The headline from the New York Times sounds damning: “Rather’s Lawsuit Shows Role of G.O.P. in Inquiry.” The subhead to the article explains that Dan Rather’s lawsuit over his dismissal from CBS News “seems to have unearthed evidence of political influence in an internal CBS investigation.”
Wow. Pretty shocking. Here’s the nut graph that explains the wrongdoing:
Among the materials that money has shaken free for Mr. Rather are internal CBS memorandums turned over to his lawyers, showing that network executives used Republican operatives to vet the names of potential members of a panel that had been billed as independent and charged with investigating the “60 Minutes” segment.

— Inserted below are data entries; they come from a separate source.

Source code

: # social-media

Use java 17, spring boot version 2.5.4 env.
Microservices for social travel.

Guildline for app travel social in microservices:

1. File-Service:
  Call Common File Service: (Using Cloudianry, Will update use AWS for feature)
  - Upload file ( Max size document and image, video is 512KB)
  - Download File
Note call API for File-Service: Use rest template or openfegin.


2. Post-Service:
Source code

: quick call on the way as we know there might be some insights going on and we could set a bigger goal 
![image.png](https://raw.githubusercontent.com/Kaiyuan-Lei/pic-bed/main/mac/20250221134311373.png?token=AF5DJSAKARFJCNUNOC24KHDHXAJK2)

Through the process of discovery, Rather obtained a memo written after the network pledged to investigate his erroneous reporting on President Bush’s National Guard service. Rather based his story, of course, on a clearly fraudulent memo that he obtained from a known partisan.

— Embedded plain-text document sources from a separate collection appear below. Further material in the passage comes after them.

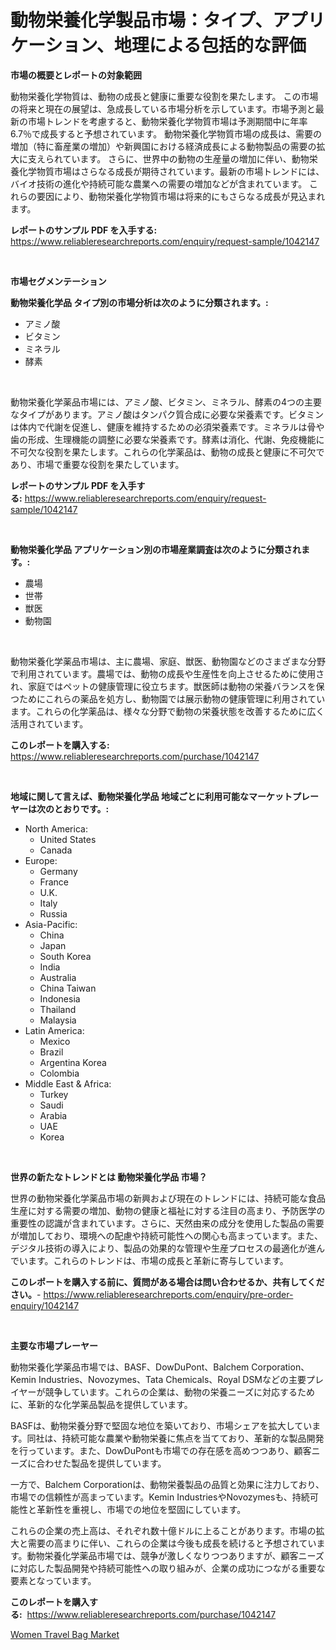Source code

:<p><h1>動物栄養化学製品市場：タイプ、アプリケーション、地理による包括的な評価</h1></p><p><strong>市場の概要とレポートの対象範囲</strong></p>
<p><p>動物栄養化学物質は、動物の成長と健康に重要な役割を果たします。 この市場の将来と現在の展望は、急成長している市場分析を示しています。市場予測と最新の市場トレンドを考慮すると、動物栄養化学物質市場は予測期間中に年率6.7％で成長すると予想されています。 動物栄養化学物質市場の成長は、需要の増加（特に畜産業の増加）や新興国における経済成長による動物製品の需要の拡大に支えられています。 さらに、世界中の動物の生産量の増加に伴い、動物栄養化学物質市場はさらなる成長が期待されています。最新の市場トレンドには、バイオ技術の進化や持続可能な農業への需要の増加などが含まれています。 これらの要因により、動物栄養化学物質市場は将来的にもさらなる成長が見込まれます。</p></p>
<p><strong>レポートのサンプル PDF を入手する:</strong> <a href="https://www.reliableresearchreports.com/enquiry/request-sample/1042147">https://www.reliableresearchreports.com/enquiry/request-sample/1042147</a></p>
<p>&nbsp;</p>
<p><strong>市場セグメンテーション</strong></p>
<p><strong>動物栄養化学品 タイプ別の市場分析は次のように分類されます。:</strong></p>
<p><ul><li>アミノ酸</li><li>ビタミン</li><li>ミネラル</li><li>酵素</li></ul></p>
<p>&nbsp;</p>
<p><p>動物栄養化学薬品市場には、アミノ酸、ビタミン、ミネラル、酵素の4つの主要なタイプがあります。アミノ酸はタンパク質合成に必要な栄養素です。ビタミンは体内で代謝を促進し、健康を維持するための必須栄養素です。ミネラルは骨や歯の形成、生理機能の調整に必要な栄養素です。酵素は消化、代謝、免疫機能に不可欠な役割を果たします。これらの化学薬品は、動物の成長と健康に不可欠であり、市場で重要な役割を果たしています。</p></p>
<p><strong>レポートのサンプル PDF を入手する:</strong>&nbsp;<a href="https://www.reliableresearchreports.com/enquiry/request-sample/1042147">https://www.reliableresearchreports.com/enquiry/request-sample/1042147</a></p>
<p>&nbsp;</p>
<p><strong> 動物栄養化学品 アプリケーション別の市場産業調査は次のように分類されます。:</strong></p>
<p><ul><li>農場</li><li>世帯</li><li>獣医</li><li>動物園</li></ul></p>
<p>&nbsp;</p>
<p><p>動物栄養化学薬品市場は、主に農場、家庭、獣医、動物園などのさまざまな分野で利用されています。農場では、動物の成長や生産性を向上させるために使用され、家庭ではペットの健康管理に役立ちます。獣医師は動物の栄養バランスを保つためにこれらの薬品を処方し、動物園では展示動物の健康管理に利用されています。これらの化学薬品は、様々な分野で動物の栄養状態を改善するために広く活用されています。</p></p>
<p><strong>このレポートを購入する:</strong>&nbsp; <a href="https://www.reliableresearchreports.com/purchase/1042147">https://www.reliableresearchreports.com/purchase/1042147</a></p>
<p>&nbsp;</p>
<p><strong>地域に関して言えば、動物栄養化学品 地域ごとに利用可能なマーケットプレーヤーは次のとおりです。:</strong></p>
<p><ul>
    <li>
        North America:
        <ul>
            <li>United States</li>
            <li>Canada</li>
        </ul>
    </li>
    <li>
        Europe:
        <ul>
            <li>Germany</li>
            <li>France</li>
            <li>U.K.</li>
            <li>Italy</li>
            <li>Russia</li>
        </ul>
    </li>
    <li>
        Asia-Pacific:
        <ul>
            <li>China</li>
            <li>Japan</li>
            <li>South Korea</li>
            <li>India</li>
            <li>Australia</li>
            <li>China Taiwan</li>
            <li>Indonesia</li>
            <li>Thailand</li>
            <li>Malaysia</li>
        </ul>
    </li>
    <li>
        Latin America:
        <ul>
            <li>Mexico</li>
            <li>Brazil</li>
            <li>Argentina Korea</li>
            <li>Colombia</li>
        </ul>
    </li>
    <li>
        Middle East & Africa:
        <ul>
            <li>Turkey</li>
            <li>Saudi</li>
            <li>Arabia</li>
            <li>UAE</li>
            <li>Korea</li>
        </ul>
    </li>
    </ul></p>
<p>&nbsp;</p>
<p><strong>世界の新たなトレンドとは 動物栄養化学品 市場？</strong></p>
<p><p>世界の動物栄養化学薬品市場の新興および現在のトレンドには、持続可能な食品生産に対する需要の増加、動物の健康と福祉に対する注目の高まり、予防医学の重要性の認識が含まれています。さらに、天然由来の成分を使用した製品の需要が増加しており、環境への配慮や持続可能性への関心も高まっています。また、デジタル技術の導入により、製品の効果的な管理や生産プロセスの最適化が進んでいます。これらのトレンドは、市場の成長と革新に寄与しています。</p></p>
<p><strong>このレポートを購入する前に、質問がある場合は問い合わせるか、共有してください。</strong>- <a href="https://www.reliableresearchreports.com/enquiry/pre-order-enquiry/1042147">https://www.reliableresearchreports.com/enquiry/pre-order-enquiry/1042147</a></p>
<p>&nbsp;</p>
<p><strong>主要な市場プレーヤー</strong></p>
<p><p>動物栄養化学薬品市場では、BASF、DowDuPont、Balchem Corporation、Kemin Industries、Novozymes、Tata Chemicals、Royal DSMなどの主要プレイヤーが競争しています。これらの企業は、動物の栄養ニーズに対応するために、革新的な化学薬品製品を提供しています。</p><p>BASFは、動物栄養分野で堅固な地位を築いており、市場シェアを拡大しています。同社は、持続可能な農業や動物栄養に焦点を当てており、革新的な製品開発を行っています。また、DowDuPontも市場での存在感を高めつつあり、顧客ニーズに合わせた製品を提供しています。</p><p>一方で、Balchem Corporationは、動物栄養製品の品質と効果に注力しており、市場での信頼性が高まっています。Kemin IndustriesやNovozymesも、持続可能性と革新性を重視し、市場での地位を堅固にしています。</p><p>これらの企業の売上高は、それぞれ数十億ドルに上ることがあります。市場の拡大と需要の高まりに伴い、これらの企業は今後も成長を続けると予想されています。動物栄養化学薬品市場では、競争が激しくなりつつありますが、顧客ニーズに対応した製品開発や持続可能性への取り組みが、企業の成功につながる重要な要素となっています。</p></p>
<p><strong>このレポートを購入する:</strong>&nbsp;&nbsp;<a href="https://www.reliableresearchreports.com/purchase/1042147">https://www.reliableresearchreports.com/purchase/1042147</a></p>
<p><p><a href="https://github.com/Hazelklievgspy6vdcsmu106w/Market-Research-Report-List-1/blob/main/women-travel-bag-market.md">Women Travel Bag Market</a></p></p>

After Rather retracted the story and offered his apology, the network created an independent panel to investigate what went wrong. The smoking gun is a memo that indicated Dick Thornburgh, a former Republican Attorney General, would garner approval from G.O.P. critics as an acceptable member of the panel. Thornburgh was eventually chosen for the two-person panel along with Louis Boccardi, a former chief executive of The Associated Press.
Now, the process of vetting Thornburgh does clearly show the role of the GOP in the inquiry and does provide evidence of “political influence.” But, I see no alternative to this type of vetting. When selecting members for any independent panel, ideology must be taken into account. For instance, the 9/11 Commission featured five Republicans and five Democrats. Had one party outweighed the other, its results would not have been as trusted. Independent panels, by their very nature, must weigh the ideological baggage of its members. Otherwise, they aren’t independent.
Andrew Haywood says as much toward the end of this New York Times report:
Asked about the assembly of the panel in a sworn deposition, Andrew Heyward, the former president of CBS News, acknowledged that he had wanted at least one member to sit well with conservatives: “CBS News, fairly or unfairly, had a reputation for liberal bias,” and “the harshest scrutiny was obviously going to come from the right.”
Well, that seems reasonable … to everyone except Dan Rather and the editors of the New York Times.